• _About this task_
The pictures in the data below are to be omitted; all else must be duplicated exactly.

(Saved data entries)
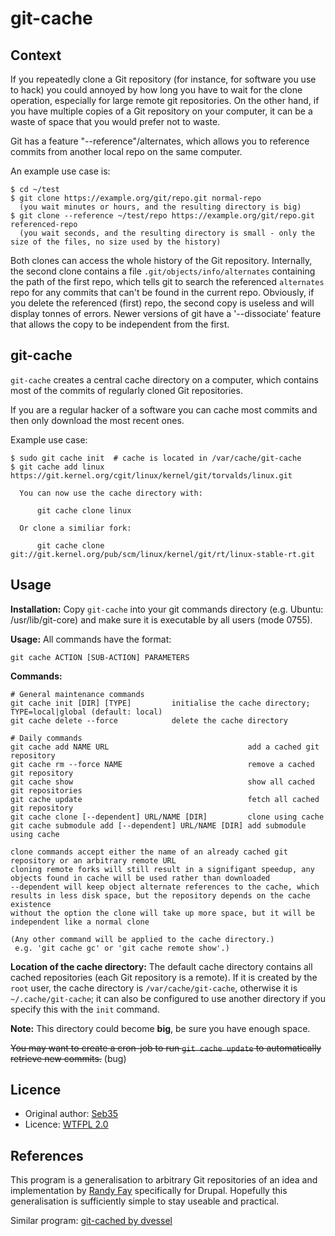 git-cache
=========

Context
-------

If you repeatedly clone a Git repository (for instance, for software you use to hack) you could annoyed by how long
you have to wait for the clone operation, especially for large remote git repositories.
On the other hand, if you have multiple copies of a Git repository on your computer, it can be a waste of space that
you would prefer not to waste.

Git has a feature "--reference"/alternates, which allows you to reference commits from another local repo on the same
computer.

An example use case is:

    $ cd ~/test
    $ git clone https://example.org/git/repo.git normal-repo
      (you wait minutes or hours, and the resulting directory is big)
    $ git clone --reference ~/test/repo https://example.org/git/repo.git referenced-repo
      (you wait seconds, and the resulting directory is small - only the size of the files, no size used by the history)

Both clones can access the whole history of the Git repository.
Internally, the second clone contains a file `.git/objects/info/alternates` containing the path of the first repo, which
tells git to search the referenced `alternates` repo for any commits that can't be found in the current repo.
Obviously, if you delete the referenced (first) repo, the second copy is useless and will display tonnes of errors.
Newer versions of git have a '--dissociate' feature that allows the copy to be independent from the first.


git-cache
---------

`git-cache` creates a central cache directory on a computer, which contains most of the commits of regularly cloned Git
repositories.

If you are a regular hacker of a software you can cache most commits and then only download the most
recent ones.

Example use case:

    $ sudo git cache init  # cache is located in /var/cache/git-cache
    $ git cache add linux https://git.kernel.org/cgit/linux/kernel/git/torvalds/linux.git

      You can now use the cache directory with:

          git cache clone linux

      Or clone a similiar fork:

          git cache clone git://git.kernel.org/pub/scm/linux/kernel/git/rt/linux-stable-rt.git


Usage
-----

__Installation:__
Copy `git-cache` into your git commands directory (e.g. Ubuntu: /usr/lib/git-core) and make sure it is executable by all
users (mode 0755).

__Usage:__
All commands have the format:

    git cache ACTION [SUB-ACTION] PARAMETERS

__Commands:__

    # General maintenance commands
    git cache init [DIR] [TYPE]         initialise the cache directory; TYPE=local|global (default: local)
    git cache delete --force            delete the cache directory

    # Daily commands
    git cache add NAME URL                               add a cached git repository
    git cache rm --force NAME                            remove a cached git repository
    git cache show                                       show all cached git repositories
    git cache update                                     fetch all cached git repository
    git cache clone [--dependent] URL/NAME [DIR]         clone using cache
    git cache submodule add [--dependent] URL/NAME [DIR] add submodule using cache

    clone commands accept either the name of an already cached git repository or an arbitrary remote URL
    cloning remote forks will still result in a signifigant speedup, any objects found in cache will be used rather than downloaded
    --dependent will keep object alternate references to the cache, which results in less disk space, but the repository depends on the cache existence
    without the option the clone will take up more space, but it will be independent like a normal clone

    (Any other command will be applied to the cache directory.)
     e.g. 'git cache gc' or 'git cache remote show'.)

__Location of the cache directory:__
The default cache directory contains all cached repositories (each Git repository is a remote).
If it is created by the `root` user, the cache directory is `/var/cache/git-cache`, otherwise it is `~/.cache/git-cache`;
it can also be configured to use another directory if you specify this with the `init` command.

__Note:__ This directory could become __big__, be sure you have enough space.

~~You may want to create a cron-job to run `git cache update` to automatically retrieve new commits.~~ (bug)

Licence
-------

- Original author: [Seb35](https://github.com/Seb35)
- Licence: [WTFPL 2.0](http://www.wpfpl.net)


References
----------

This program is a generalisation to arbitrary Git repositories of an idea and implementation by [Randy Fay](http://randyfay.com/content/reference-cache-repositories-speed-clones-git-clone-reference) specifically for Drupal. Hopefully this generalisation is sufficiently simple to stay useable and practical.

Similar program: [git-cached by dvessel](https://github.com/dvessel/git-cached)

• _Task response_
 git-cache
=========

Context
-------

If you repeatedly clone a Git repository (for instance, for software you use to hack) you could annoyed by how long
you have to wait for the clone operation, especially for large remote git repositories.
On the other hand, if you have multiple copies of a Git repository on your computer, it can be a waste of space that
you would prefer not to waste.

Git has a feature "--reference"/alternates, which allows you to reference commits from another local repo on the same
computer.

An example use case is:

    $ cd ~/test
    $ git clone https://example.org/git/repo.git normal-repo
      (you wait minutes or hours, and the resulting directory is big)
    $ git clone --reference ~/test/repo https://example.org/git/repo.git referenced-repo
      (you wait seconds, and the resulting directory is small - only the size of the files, no size used by the history)

Both clones can access the whole history of the Git repository.
Internally, the second clone contains a file `.git/objects/info/alternates` containing the path of the first repo, which
tells git to search the referenced `alternates` repo for any commits that can't be found in the current repo.
Obviously, if you delete the referenced (first) repo, the second copy is useless and will display tonnes of errors.
Newer versions of git have a '--dissociate' feature that allows the copy to be independent from the first.


git-cache
---------

`git-cache` creates a central cache directory on a computer, which contains most of the commits of regularly cloned Git
repositories.

If you are a regular hacker of a software you can cache most commits and then only download the most
recent ones.

Example use case:

    $ sudo git cache init  # cache is located in /var/cache/git-cache
    $ git cache add linux https://git.kernel.org/cgit/linux/kernel/git/torvalds/linux.git

      You can now use the cache directory with:

          git cache clone linux

      Or clone a similiar fork:

          git cache clone git://git.kernel.org/pub/scm/linux/kernel/git/rt/linux-stable-rt.git


Usage
-----

__Installation:__
Copy `git-cache` into your git commands directory (e.g. Ubuntu: /usr/lib/git-core) and make sure it is executable by all
users (mode 0755).

__Usage:__
All commands have the format:

    git cache ACTION [SUB-ACTION] PARAMETERS

__Commands:__

    # General maintenance commands
    git cache init [DIR] [TYPE]         initialise the cache directory; TYPE=local|global (default: local)
    git cache delete --force            delete the cache directory

    # Daily commands
    git cache add NAME URL                               add a cached git repository
    git cache rm --force NAME                            remove a cached git repository
    git cache show                                       show all cached git repositories
    git cache update                                     fetch all cached git repository
    git cache clone [--dependent] URL/NAME [DIR]         clone using cache
    git cache submodule add [--dependent] URL/NAME [DIR] add submodule using cache

    clone commands accept either the name of an already cached git repository or an arbitrary remote URL
    cloning remote forks will still result in a signifigant speedup, any objects found in cache will be used rather than downloaded
    --dependent will keep object alternate references to the cache, which results in less disk space, but the repository depends on the cache existence
    without the option the clone will take up more space, but it will be independent like a normal clone

    (Any other command will be applied to the cache directory.)
     e.g. 'git cache gc' or 'git cache remote show'.)

__Location of the cache directory:__
The default cache directory contains all cached repositories (each Git repository is a remote).
If it is created by the `root` user, the cache directory is `/var/cache/git-cache`, otherwise it is `~/.cache/git-cache`;
it can also be configured to use another directory if you specify this with the `init` command.

__Note:__ This directory could become __big__, be sure you have enough space.

~~You may want to create a cron-job to run `git cache update` to automatically retrieve new commits.~~ (bug)

Licence
-------

- Original author: [Seb35](https://github.com/Seb35)
- Licence: [WTFPL 2.0](http://www.wpfpl.net)


References
----------

This program is a generalisation to arbitrary Git repositories of an idea and implementation by [Randy Fay](http://randyfay.com/content/reference-cache-repositories-speed-clones-git-clone-reference) specifically for Drupal. Hopefully this generalisation is sufficiently simple to stay useable and practical.

Similar program: [git-cached by dvessel](https://github.com/dvessel/git-cached)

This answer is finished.